History Of Glasgow
Glasgow is a city that has seen great change. Once the second city of the Empire, it was in 1999 chosen as the UK City of Architecture and Design. Beneath the veil of industrial grime, it would seem, was a place of incredible beauty. In this stunning guide to the city, re-released in paperback due to popular demand, authors Robert Jeffrey and Ian Johnson illustrate the history of this transformation.
Located on the banks of the River Clyde, Glasgow was once the second city of the Empire, producing ships, locomotives, cars and heavy engineering for the world. Its docks would see huge numbers of exports. But Glasgow is much more than this; it is a religious centre, with one of Scotland's earliest churches, a centre for the Virginia tobacco trade, a home of designers and architects, inventors and entrepreneurs, artists and industrialists.
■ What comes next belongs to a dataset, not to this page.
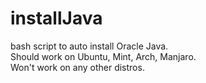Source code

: # installJava
bash script to auto install Oracle Java.  
Should work on Ubuntu, Mint, Arch, Manjaro.  
Won't work on any other distros.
Beloved, reviled - and not only by Glaswegians - Glasgow isn't just the Industrial Revolution nor the Victorian slums. Founded in the sixth century, its forebears pushed back the Romans. The roof of its cathedral, founded in the twelfth century, survived the Reformation., Its fifteenth-century university welcomed Adam Smith and the Enlightenment. It prospered from sugar, tobacco, cotton and slavery in the eighteenth century, and saw the rise of the Red Clydesiders in the twentieth.